I have the book of this series, I got it on amazon. My library has it on VHS.


----------



## Horseyrider (Aug 8, 2010)

I loved that series! I sure wish there'd been more.


----------



## Sonshine (Jul 27, 2007)

We actually bought the series. Wish they would come out with more.


----------



## Elffriend (Mar 2, 2003)

I didn't like that one. As the series progresses you see one marriage just fall apart. The wife turns into a real shrew and they wound up divorcing after the show.

There are lots of other shows on youtube where people go back and live in a different time period. I'd recommend any of the following: 1940 House, 1900 House, Coal House, Coal House at War, Manor House and Regency House Party. That last one has more to do with the exploring marriage and social standing in the early 1800s. It's very Jane Austen-like.

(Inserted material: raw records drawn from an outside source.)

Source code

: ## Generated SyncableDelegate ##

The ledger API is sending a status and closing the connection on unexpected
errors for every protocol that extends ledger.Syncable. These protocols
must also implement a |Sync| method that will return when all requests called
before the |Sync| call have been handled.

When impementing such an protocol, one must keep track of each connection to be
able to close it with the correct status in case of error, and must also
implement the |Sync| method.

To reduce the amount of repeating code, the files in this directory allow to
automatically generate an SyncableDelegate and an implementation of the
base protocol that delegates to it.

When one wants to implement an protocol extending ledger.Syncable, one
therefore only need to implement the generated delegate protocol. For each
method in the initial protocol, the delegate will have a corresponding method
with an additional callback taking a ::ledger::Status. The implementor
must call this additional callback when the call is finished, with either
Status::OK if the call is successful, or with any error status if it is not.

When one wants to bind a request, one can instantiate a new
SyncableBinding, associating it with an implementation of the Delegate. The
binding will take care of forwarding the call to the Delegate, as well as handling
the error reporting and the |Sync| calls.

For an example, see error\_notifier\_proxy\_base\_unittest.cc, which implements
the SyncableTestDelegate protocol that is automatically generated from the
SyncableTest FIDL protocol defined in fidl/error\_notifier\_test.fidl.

There's also a couple where the participants are not "regular people" but historians and archaeologists. Tales from the Green Valley is set in Wales in the 1600s. Some of the same people from that show went on to make Victorian Farm, Victorian Farm Christmas, and Edwardian Farm. All but the Christmas special show what life was like on a farm for an entire year during each time period.


----------



## whodunit (Mar 29, 2004)

While the shows may be interesting, they really don't prove much. The people involved have had experienced modern conveniences, so it's much harder to learn to live without them. Those who never had them don't know what they are missing.


----------



## Cabin Fever (May 10, 2002)

IMHO, a much better series was "*Pioneer Quest - A Year in the Real West." * Pioneer Quest was a thouand times more realist than Frontier House in that the family arrived in a covered wagon and had only the supplies in the wagon to survive on for an entire year. They had to grown their own food, make their own cabin and barn, and survive one of the most ferocious winters in Manitoba's history. There wasn't much time for drama and complaining like there was in Frontier House.

Pioneer Quest - Tim and Deanna Treadway

Pioneer Quest slide show


----------



## Guest (May 8, 2012)

I enjoyed Frontier House rather a lot. Enough so that we bought the DVDs and the book.

You do have to understand the premise though. It wasn't simply a recreation of frontier life as a how-to. It was a recreation of the sorts of people that moved to the frontiers and what they experienced. At least so much as they were able to do so. Six out of ten who filed homestead claims could not stick it out for the five years to prove their claims. Of the remaining forty percent I'd be willing to bet a significant part of them ended up selling out before another five years were up. Even for the folks who had never experienced modern conveniences that life was tough. A great many of those folks really had no idea of what life on the western frontier was going to be like and many ended up trying to homestead in areas where they simply could not make a living no matter what they did.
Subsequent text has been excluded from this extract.